Guides
Porting

Bring up a new architecture

Teach XNU and the darwinOS build system about a new CPU architecture — not a new board within an existing family.

This is an advanced guide. Bringing up a new architecture (not a new board) is a multi-month effort that touches the kernel, the build system, the toolchain, libSystem, and userland. If your target is a new board within an existing architecture, the port to a new board guide is what you want instead.

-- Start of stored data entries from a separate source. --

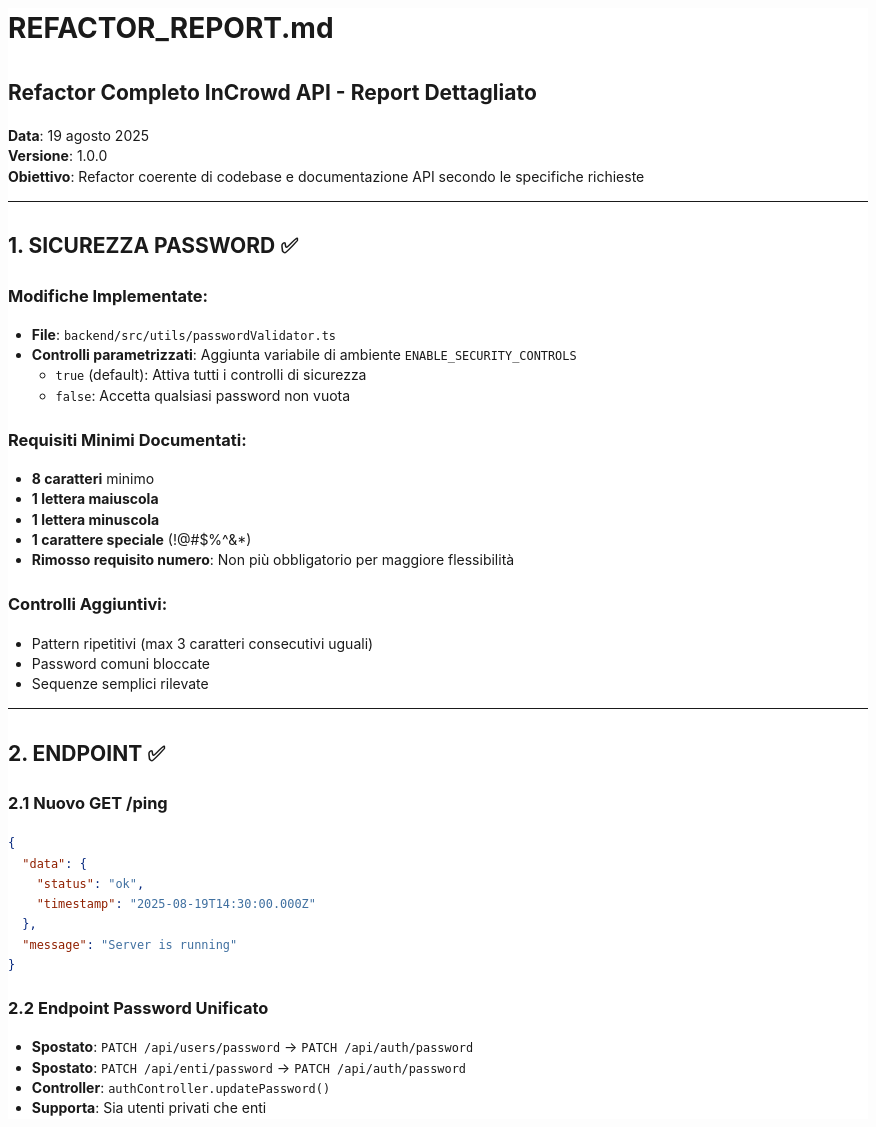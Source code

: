 # REFACTOR_REPORT.md

## Refactor Completo InCrowd API - Report Dettagliato

**Data**: 19 agosto 2025  
**Versione**: 1.0.0  
**Obiettivo**: Refactor coerente di codebase e documentazione API secondo le specifiche richieste

---

## 1. SICUREZZA PASSWORD ✅

### Modifiche Implementate:
- **File**: `backend/src/utils/passwordValidator.ts`
- **Controlli parametrizzati**: Aggiunta variabile di ambiente `ENABLE_SECURITY_CONTROLS`
  - `true` (default): Attiva tutti i controlli di sicurezza
  - `false`: Accetta qualsiasi password non vuota

### Requisiti Minimi Documentati:
- **8 caratteri** minimo
- **1 lettera maiuscola**
- **1 lettera minuscola** 
- **1 carattere speciale** (!@#$%^&*)
- **Rimosso requisito numero**: Non più obbligatorio per maggiore flessibilità

### Controlli Aggiuntivi:
- Pattern ripetitivi (max 3 caratteri consecutivi uguali)
- Password comuni bloccate
- Sequenze semplici rilevate

---

## 2. ENDPOINT ✅

### 2.1 Nuovo GET /ping
```json
{
  "data": { 
    "status": "ok", 
    "timestamp": "2025-08-19T14:30:00.000Z" 
  },
  "message": "Server is running"
}
```

### 2.2 Endpoint Password Unificato
- **Spostato**: `PATCH /api/users/password` → `PATCH /api/auth/password`
- **Spostato**: `PATCH /api/enti/password` → `PATCH /api/auth/password`
- **Controller**: `authController.updatePassword()`
- **Supporta**: Sia utenti privati che enti
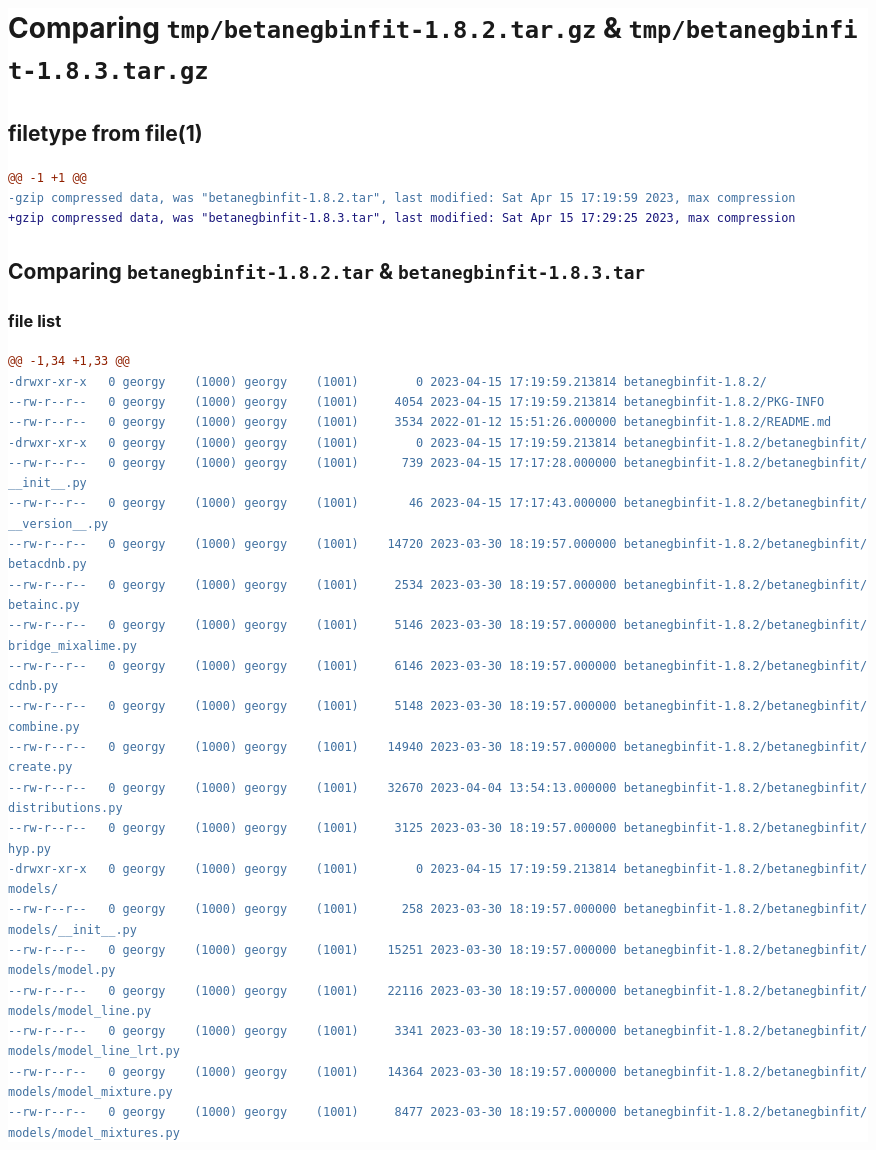 # Comparing `tmp/betanegbinfit-1.8.2.tar.gz` & `tmp/betanegbinfit-1.8.3.tar.gz`

## filetype from file(1)

```diff
@@ -1 +1 @@
-gzip compressed data, was "betanegbinfit-1.8.2.tar", last modified: Sat Apr 15 17:19:59 2023, max compression
+gzip compressed data, was "betanegbinfit-1.8.3.tar", last modified: Sat Apr 15 17:29:25 2023, max compression
```

## Comparing `betanegbinfit-1.8.2.tar` & `betanegbinfit-1.8.3.tar`

### file list

```diff
@@ -1,34 +1,33 @@
-drwxr-xr-x   0 georgy    (1000) georgy    (1001)        0 2023-04-15 17:19:59.213814 betanegbinfit-1.8.2/
--rw-r--r--   0 georgy    (1000) georgy    (1001)     4054 2023-04-15 17:19:59.213814 betanegbinfit-1.8.2/PKG-INFO
--rw-r--r--   0 georgy    (1000) georgy    (1001)     3534 2022-01-12 15:51:26.000000 betanegbinfit-1.8.2/README.md
-drwxr-xr-x   0 georgy    (1000) georgy    (1001)        0 2023-04-15 17:19:59.213814 betanegbinfit-1.8.2/betanegbinfit/
--rw-r--r--   0 georgy    (1000) georgy    (1001)      739 2023-04-15 17:17:28.000000 betanegbinfit-1.8.2/betanegbinfit/__init__.py
--rw-r--r--   0 georgy    (1000) georgy    (1001)       46 2023-04-15 17:17:43.000000 betanegbinfit-1.8.2/betanegbinfit/__version__.py
--rw-r--r--   0 georgy    (1000) georgy    (1001)    14720 2023-03-30 18:19:57.000000 betanegbinfit-1.8.2/betanegbinfit/betacdnb.py
--rw-r--r--   0 georgy    (1000) georgy    (1001)     2534 2023-03-30 18:19:57.000000 betanegbinfit-1.8.2/betanegbinfit/betainc.py
--rw-r--r--   0 georgy    (1000) georgy    (1001)     5146 2023-03-30 18:19:57.000000 betanegbinfit-1.8.2/betanegbinfit/bridge_mixalime.py
--rw-r--r--   0 georgy    (1000) georgy    (1001)     6146 2023-03-30 18:19:57.000000 betanegbinfit-1.8.2/betanegbinfit/cdnb.py
--rw-r--r--   0 georgy    (1000) georgy    (1001)     5148 2023-03-30 18:19:57.000000 betanegbinfit-1.8.2/betanegbinfit/combine.py
--rw-r--r--   0 georgy    (1000) georgy    (1001)    14940 2023-03-30 18:19:57.000000 betanegbinfit-1.8.2/betanegbinfit/create.py
--rw-r--r--   0 georgy    (1000) georgy    (1001)    32670 2023-04-04 13:54:13.000000 betanegbinfit-1.8.2/betanegbinfit/distributions.py
--rw-r--r--   0 georgy    (1000) georgy    (1001)     3125 2023-03-30 18:19:57.000000 betanegbinfit-1.8.2/betanegbinfit/hyp.py
-drwxr-xr-x   0 georgy    (1000) georgy    (1001)        0 2023-04-15 17:19:59.213814 betanegbinfit-1.8.2/betanegbinfit/models/
--rw-r--r--   0 georgy    (1000) georgy    (1001)      258 2023-03-30 18:19:57.000000 betanegbinfit-1.8.2/betanegbinfit/models/__init__.py
--rw-r--r--   0 georgy    (1000) georgy    (1001)    15251 2023-03-30 18:19:57.000000 betanegbinfit-1.8.2/betanegbinfit/models/model.py
--rw-r--r--   0 georgy    (1000) georgy    (1001)    22116 2023-03-30 18:19:57.000000 betanegbinfit-1.8.2/betanegbinfit/models/model_line.py
--rw-r--r--   0 georgy    (1000) georgy    (1001)     3341 2023-03-30 18:19:57.000000 betanegbinfit-1.8.2/betanegbinfit/models/model_line_lrt.py
--rw-r--r--   0 georgy    (1000) georgy    (1001)    14364 2023-03-30 18:19:57.000000 betanegbinfit-1.8.2/betanegbinfit/models/model_mixture.py
--rw-r--r--   0 georgy    (1000) georgy    (1001)     8477 2023-03-30 18:19:57.000000 betanegbinfit-1.8.2/betanegbinfit/models/model_mixtures.py
```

“Architecture” here means a new CPU target like RISC-V 64, POWER9, or SPARC — something XNU doesn’t currently compile for. The upstream XNU already has a long and opinionated story about how to add architectures; darwinOS follows it with minor additions for our build system.

Scope

A successful architecture bring-up requires, at minimum:

  1. Toolchain support. clang/LLVM target works for both hosted compilation (the kernel itself) and freestanding targets (dyld, libsystem_kernel).
  2. XNU kernel port. New osfmk/arch/<arch>/ tree with assembly stubs, exception handling, trap vectors, syscall entry/exit, context switching.
  3. Memory management. Page tables, TLB management, fault handlers for this architecture’s memory model.
  4. libSystem kernel interface. New libsyscall/arch/<arch>/ stubs that implement the syscall ABI.
  5. dyld port. The dynamic linker needs to know how to relocate this architecture’s Mach-O files.
  6. Build system wiring. Configure script accepts the new arch; per-arch Makefile fragments land.
  7. At least one platform expert + one virtual machine so the port can run somewhere.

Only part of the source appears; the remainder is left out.